I stumbled upon the extremely generous (500 polls a minute) free "Transport For London API" and that's when it all landed into place - I'd build something tentatively called "TfL Pulse", which would be a live map of the London Underground, showing all the trains currently on it.
Or, I'd fail and learn a load trying to do it.
Learning By Doing
After the basic course, I started with Grafana's excellent article "How I Write HTTP Services in Go After 13 Years". This gave me a solid foundation for structuring the service:
- Clean separation of concerns
- Good error handling patterns
- Proper context management
- Service-based architecture
One of the first big lessons was how to structure a production-ready main function. Instead of throwing everything into main(), the article suggested a pattern that enables:
- Proper error handling
- Clean resource management
- Graceful shutdown
- Easy testing
Here's the core structure I implemented:
func run(ctx context.Context, w io.Writer, args []string, getenv func(string) string) error {
// Create a new context that will be cancelled when the program receives an interrupt signal
ctx, cancel := signal.NotifyContext(ctx, os.Interrupt)

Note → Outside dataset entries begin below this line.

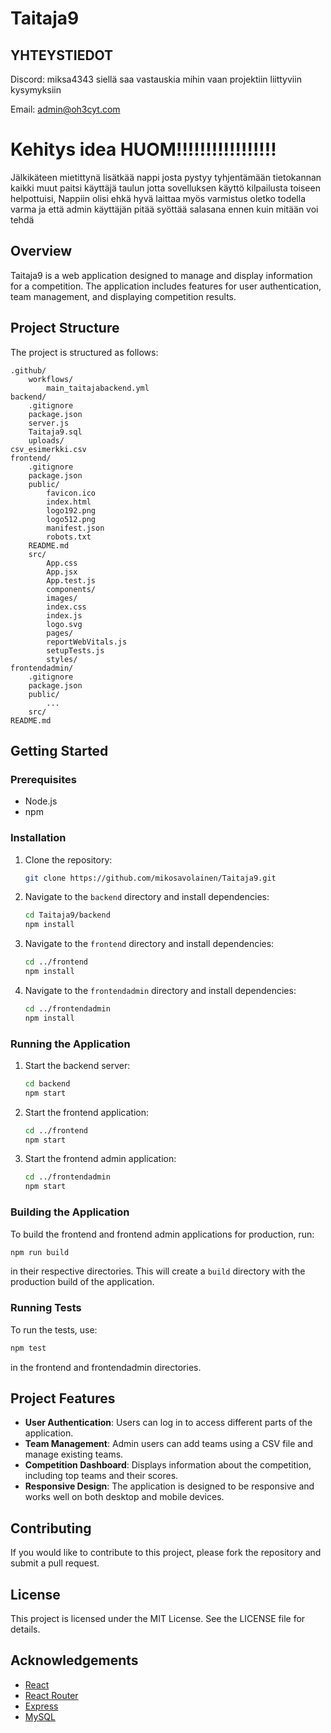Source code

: # Taitaja9
## YHTEYSTIEDOT	 
Discord: miksa4343 siellä saa vastauskia mihin vaan projektiin liittyviin kysymyksiin

Email: admin@oh3cyt.com
# Kehitys idea HUOM!!!!!!!!!!!!!!!!!
Jälkikäteen mietittynä lisätkää nappi josta pystyy tyhjentämään tietokannan kaikki muut paitsi käyttäjä taulun jotta sovelluksen käyttö kilpailusta toiseen helpottuisi, Nappiin olisi ehkä hyvä laittaa myös varmistus oletko todella varma ja että admin käyttäjän pitää syöttää salasana ennen kuin mitään voi tehdä
## Overview

Taitaja9 is a web application designed to manage and display information for a competition. The application includes features for user authentication, team management, and displaying competition results.

## Project Structure

The project is structured as follows:

```
.github/
	workflows/
		main_taitajabackend.yml
backend/
	.gitignore
	package.json
	server.js
	Taitaja9.sql
	uploads/
csv_esimerkki.csv
frontend/
	.gitignore
	package.json
	public/
		favicon.ico
		index.html
		logo192.png
		logo512.png
		manifest.json
		robots.txt
	README.md
	src/
		App.css
		App.jsx
		App.test.js
		components/
		images/
		index.css
		index.js
		logo.svg
		pages/
		reportWebVitals.js
		setupTests.js
		styles/
frontendadmin/
	.gitignore
	package.json
	public/
		...
	src/
README.md
```

## Getting Started

### Prerequisites

- Node.js
- npm

### Installation

1. Clone the repository:
   ```sh
   git clone https://github.com/mikosavolainen/Taitaja9.git
   ```
2. Navigate to the `backend` directory and install dependencies:
   ```sh
   cd Taitaja9/backend
   npm install
   ```
3. Navigate to the `frontend` directory and install dependencies:
   ```sh
   cd ../frontend
   npm install
   ```
4. Navigate to the `frontendadmin` directory and install dependencies:
   ```sh
   cd ../frontendadmin
   npm install
   ```

### Running the Application

1. Start the backend server:
   ```sh
   cd backend
   npm start
   ```
2. Start the frontend application:
   ```sh
   cd ../frontend
   npm start
   ```
3. Start the frontend admin application:
   ```sh
   cd ../frontendadmin
   npm start
   ```

### Building the Application

To build the frontend and frontend admin applications for production, run:
```sh
npm run build
```
in their respective directories. This will create a `build` directory with the production build of the application.

### Running Tests

To run the tests, use:
```sh
npm test
```
in the frontend and frontendadmin directories.

## Project Features

- **User Authentication**: Users can log in to access different parts of the application.
- **Team Management**: Admin users can add teams using a CSV file and manage existing teams.
- **Competition Dashboard**: Displays information about the competition, including top teams and their scores.
- **Responsive Design**: The application is designed to be responsive and works well on both desktop and mobile devices.

## Contributing

If you would like to contribute to this project, please fork the repository and submit a pull request.

## License

This project is licensed under the MIT License. See the LICENSE file for details.

## Acknowledgements

- [React](https://reactjs.org/)
- [React Router](https://reactrouter.com/)
- [Express](https://expressjs.com/)
- [MySQL](https://www.mysql.com/)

defer cancel() // Clean up resources when we're done
// Environment setup
if err := godotenv.Load(); err != nil {
return fmt.Errorf("error loading .env file: %w", err)
}
apiKey := getenv("TFL_API_KEY")
if apiKey == "" {
return fmt.Errorf("TFL_API_KEY environment variable is required")
}
// Initialize services
client := tfl.NewClient(apiKey)
mux := http.NewServeMux()
addRoutes(mux, client)
// Create HTTP server
httpServer := &http.Server{
Addr: ":8080",
Handler: mux,
}
// Start server in background
go func() {
log.Printf("Server active and listening on %s\n", httpServer.Addr)
if err := httpServer.ListenAndServe(); err != nil && err != http.ErrServerClosed {
fmt.Fprintf(os.Stderr, "error listening and serving: %s\n", err)
}
}()
// Wait for interrupt signal
<-ctx.Done()
// Graceful shutdown
shutdownCtx, shutdownCancel := context.WithTimeout(context.Background(), 10*time.Second)
defer shutdownCancel()
if err := httpServer.Shutdown(shutdownCtx); err != nil {
return fmt.Errorf("error shutting down http server: %w", err)
}
return nil
}
func main() {
ctx := context.Background()
if err := run(ctx, os.Stdout, os.Args, os.Getenv); err != nil {
fmt.Fprintf(os.Stderr, "%s\n", err)
os.Exit(1)
}
}This structure taught me several important Go concepts:
- Context management for graceful shutdown
- Error wrapping with fmt.Errorf
- Dependency injection (passing getenv function)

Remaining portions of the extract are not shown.